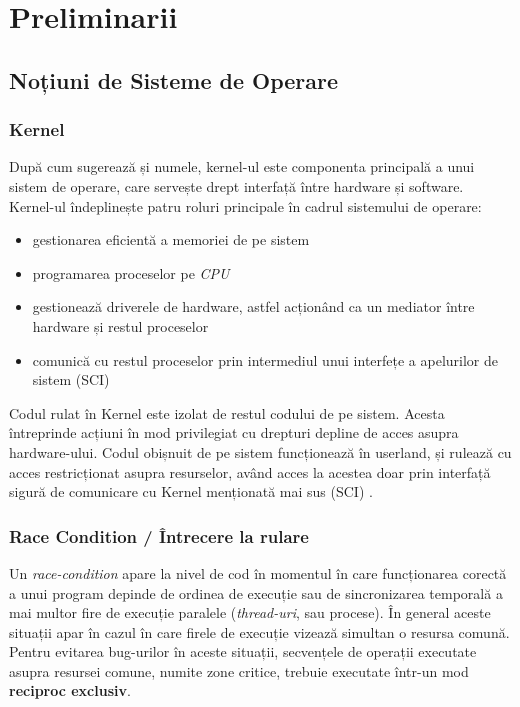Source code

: \chapter{Preliminarii}

\section{Noțiuni de Sisteme de Operare}

\subsection{Kernel}

După cum sugerează și numele, kernel-ul este componenta principală a unui
sistem de operare, care servește drept interfață între hardware și software.
Kernel-ul îndeplinește patru roluri principale în cadrul sistemului de operare:

\begin{itemize}
  \setlength\itemsep{0em}
  \item gestionarea eficientă a memoriei de pe sistem
  \item programarea proceselor pe \emph{CPU}
  \item gestionează driverele de hardware, astfel acționând ca un mediator între
    hardware și restul proceselor
  \item comunică cu restul proceselor prin intermediul unui interfețe a
    apelurilor de sistem (SCI)
\end{itemize}

Codul rulat în Kernel este izolat de restul codului de pe sistem. Acesta
întreprinde acțiuni în mod privilegiat cu drepturi depline de acces asupra
hardware-ului. Codul obișnuit de pe sistem funcționează în userland, și rulează
cu acces restricționat asupra resurselor, având acces la acestea doar prin
interfață sigură de comunicare cu Kernel menționată mai sus (SCI)
\cite{kernel_redhat}.

\subsection{Race Condition / Întrecere la rulare}

Un \emph{race-condition} apare la nivel de cod în momentul în care funcționarea
corectă a unui program depinde de ordinea de execuție sau de sincronizarea
temporală a mai multor fire de execuție paralele (\emph{thread-uri}, sau
procese). În general aceste situații apar în cazul în care firele de execuție
vizează simultan o resursa comună. Pentru evitarea bug-urilor în aceste
situații, secvențele de operații executate asupra resursei comune, numite
zone critice, trebuie executate într-un mod \textbf{reciproc exclusiv}.

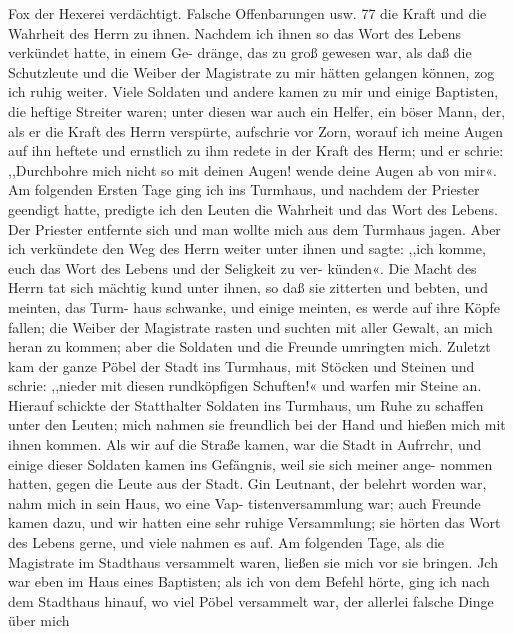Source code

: Fox der Hexerei verdächtigt. Falsche Offenbarungen usw. 77
die Kraft und die Wahrheit des Herrn zu ihnen. Nachdem ich
ihnen so das Wort des Lebens verkündet hatte, in einem Ge-
dränge, das zu groß gewesen war, als daß die Schutzleute und
die Weiber der Magistrate zu mir hätten gelangen können, zog
ich ruhig weiter. Viele Soldaten und andere kamen zu mir und
einige Baptisten, die heftige Streiter waren; unter diesen war
auch ein Helfer, ein böser Mann, der, als er die Kraft des Herrn
verspürte, aufschrie vor Zorn, worauf ich meine Augen auf ihn
heftete und ernstlich zu ihm redete in der Kraft des Herm; und
er schrie: ,,Durchbohre mich nicht so mit deinen Augen! wende
deine Augen ab von mir«.
Am folgenden Ersten Tage ging ich ins Turmhaus, und
nachdem der Priester geendigt hatte, predigte ich den Leuten
die Wahrheit und das Wort des Lebens. Der Priester entfernte
sich und man wollte mich aus dem Turmhaus jagen. Aber ich
verkündete den Weg des Herrn weiter unter ihnen und sagte:
,,ich komme, euch das Wort des Lebens und der Seligkeit zu ver-
künden«. Die Macht des Herrn tat sich mächtig kund unter
ihnen, so daß sie zitterten und bebten, und meinten, das Turm-
haus schwanke, und einige meinten, es werde auf ihre Köpfe fallen;
die Weiber der Magistrate rasten und suchten mit aller Gewalt,
an mich heran zu kommen; aber die Soldaten und die Freunde
umringten mich. Zuletzt kam der ganze Pöbel der Stadt ins
Turmhaus, mit Stöcken und Steinen und schrie: ,,nieder mit
diesen rundköpfigen Schuften!« und warfen mir Steine an.
Hierauf schickte der Statthalter Soldaten ins Turmhaus, um
Ruhe zu schaffen unter den Leuten; mich nahmen sie freundlich
bei der Hand und hießen mich mit ihnen kommen. Als wir
auf die Straße kamen, war die Stadt in Aufrrchr, und einige
dieser Soldaten kamen ins Gefängnis, weil sie sich meiner ange-
nommen hatten, gegen die Leute aus der Stadt. Gin Leutnant,
der belehrt worden war, nahm mich in sein Haus, wo eine Vap-
tistenversammlung war; auch Freunde kamen dazu, und wir hatten
eine sehr ruhige Versammlung; sie hörten das Wort des Lebens
gerne, und viele nahmen es auf. Am folgenden Tage, als die
Magistrate im Stadthaus versammelt waren, ließen sie mich vor
sie bringen. Jch war eben im Haus eines Baptisten; als ich
von dem Befehl hörte, ging ich nach dem Stadthaus hinauf, wo
viel Pöbel versammelt war, der allerlei falsche Dinge über mich


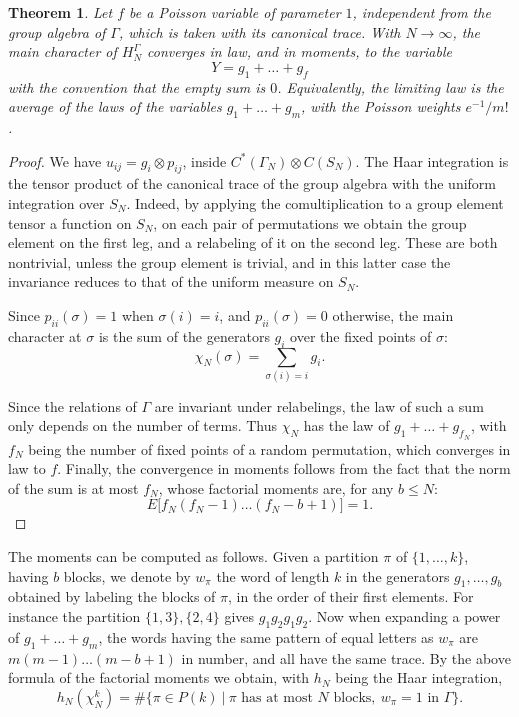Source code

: \documentclass[11pt,a4paper]{article}
\newtheorem{thm}{Theorem}[section]
\begin{document}
\begin{thm}\label{poisson-reflections}
Let $f$ be a Poisson variable of parameter $1$, independent from the group algebra of $\Gamma$, which is taken with its canonical trace. With $N\to\infty$, the main character of $H_N^\Gamma$ converges in law, and in moments, to the variable
\[
 Y=g_1+\ldots+g_f
\]
with the convention that the empty sum is $0$. Equivalently, the limiting law is the average of the laws of the variables $g_1+\ldots+g_m$, with the Poisson weights $e^{-1}/m!$.
\end{thm}

\begin{proof}
We have $u_{ij}=g_i\otimes p_{ij}$, inside $C^*(\Gamma_N)\otimes C(S_N)$. The Haar integration is the tensor product of the canonical trace of the group algebra with the uniform integration over $S_N$. Indeed, by applying the comultiplication to a group element tensor a function on $S_N$, on each pair of permutations we obtain the group element on the first leg, and a relabeling of it on the second leg. These are both nontrivial, unless the group element is trivial, and in this latter case the invariance reduces to that of the uniform measure on $S_N$.

Since $p_{ii}(\sigma)=1$ when $\sigma(i)=i$, and $p_{ii}(\sigma)=0$ otherwise, the main character at $\sigma$ is the sum of the generators $g_i$ over the fixed points of $\sigma$:
\[
 \chi_N(\sigma)=\sum_{\sigma(i)=i}g_i.
\]

Since the relations of $\Gamma$ are invariant under relabelings, the law of such a sum only depends on the number of terms. Thus $\chi_N$ has the law of $g_1+\ldots+g_{f_N}$, with $f_N$ being the number of fixed points of a random permutation, which converges in law to $f$. Finally, the convergence in moments follows from the fact that the norm of the sum is at most $f_N$, whose factorial moments are, for any $b\leq N$:
\[
 E\big[f_N(f_N-1)\ldots(f_N-b+1)\big]=1.
\]
\end{proof}

The moments can be computed as follows. Given a partition $\pi$ of $\{1,\ldots,k\}$, having $b$ blocks, we denote by $w_\pi$ the word of length $k$ in the generators $g_1,\ldots,g_b$ obtained by labeling the blocks of $\pi$, in the order of their first elements. For instance the partition $\{1,3\},\{2,4\}$ gives $g_1g_2g_1g_2$. Now when expanding a power of $g_1+\ldots+g_m$, the words having the same pattern of equal letters as $w_\pi$ are $m(m-1)\ldots(m-b+1)$ in number, and all have the same trace. By the above formula of the factorial moments we obtain, with $h_N$ being the Haar integration,
\[
 h_N(\chi_N^k)=\#\Big\{\pi\in P(k)\ \Big|\ \pi\text{ has at most }N\text{ blocks},\ w_\pi=1\text{ in }\Gamma\Big\}.
\]
\end{document}
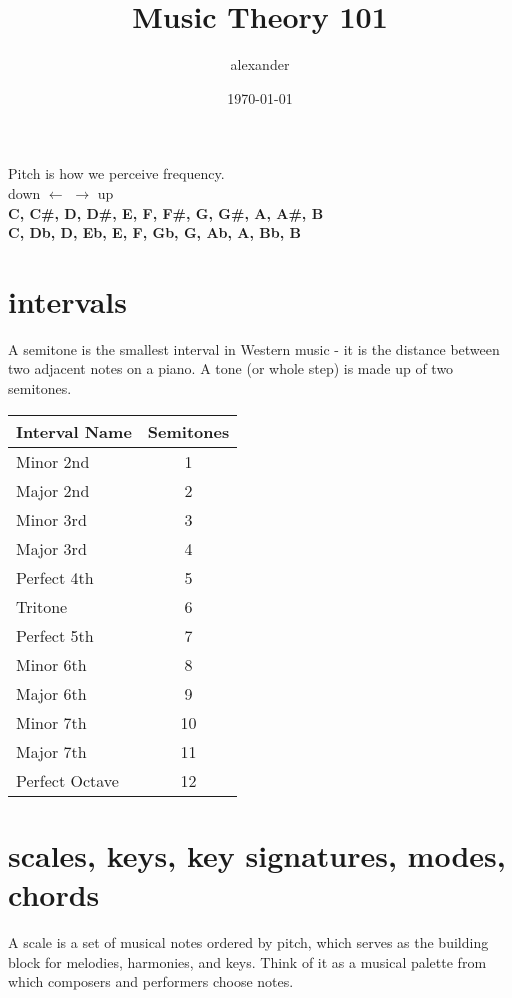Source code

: \documentclass{article}
\title{Music Theory 101}
\author{alexander}
\date{\today}
\begin{document}
\maketitle

Pitch is how we perceive frequency.\\

down $\leftarrow$ $\rightarrow$ up\\
\textbf{C, C\#, D, D\#, E, F, F\#, G, G\#, A, A\#, B}\\
\textbf{C, Db, D, Eb, E, F, Gb, G, Ab, A, Bb, B}\\

\section*{intervals}

A semitone is the smallest interval in Western music - it is the distance between two adjacent notes on a piano. A tone (or whole step) is made up of two semitones.

\begin{table}[h!]
\centering
\begin{tabular}{|l|c|}
\hline
\textbf{Interval Name} & \textbf{Semitones} \\
\hline
Minor 2nd       & 1  \\
Major 2nd       & 2  \\
Minor 3rd       & 3  \\
Major 3rd       & 4  \\
Perfect 4th     & 5  \\
Tritone         & 6  \\
Perfect 5th     & 7  \\
Minor 6th       & 8  \\
Major 6th       & 9  \\
Minor 7th       & 10 \\
Major 7th       & 11 \\
Perfect Octave  & 12 \\
\hline
\end{tabular}
\end{table}

\section*{scales, keys, key signatures, modes, chords}

A scale is a set of musical notes ordered by pitch, which serves as the building block for melodies, harmonies, and keys. Think of it as a musical palette from which composers and performers choose notes.\\
\end{document}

* _Work order_
Filter the listing above for lines with the word "unter", and copy each one you find.

* _Output of the task_
einige Baptisten, die heftige Streiter waren; unter diesen war
verkündete den Weg des Herrn weiter unter ihnen und sagte:
künden«. Die Macht des Herrn tat sich mächtig kund unter
Ruhe zu schaffen unter den Leuten; mich nahmen sie freundlich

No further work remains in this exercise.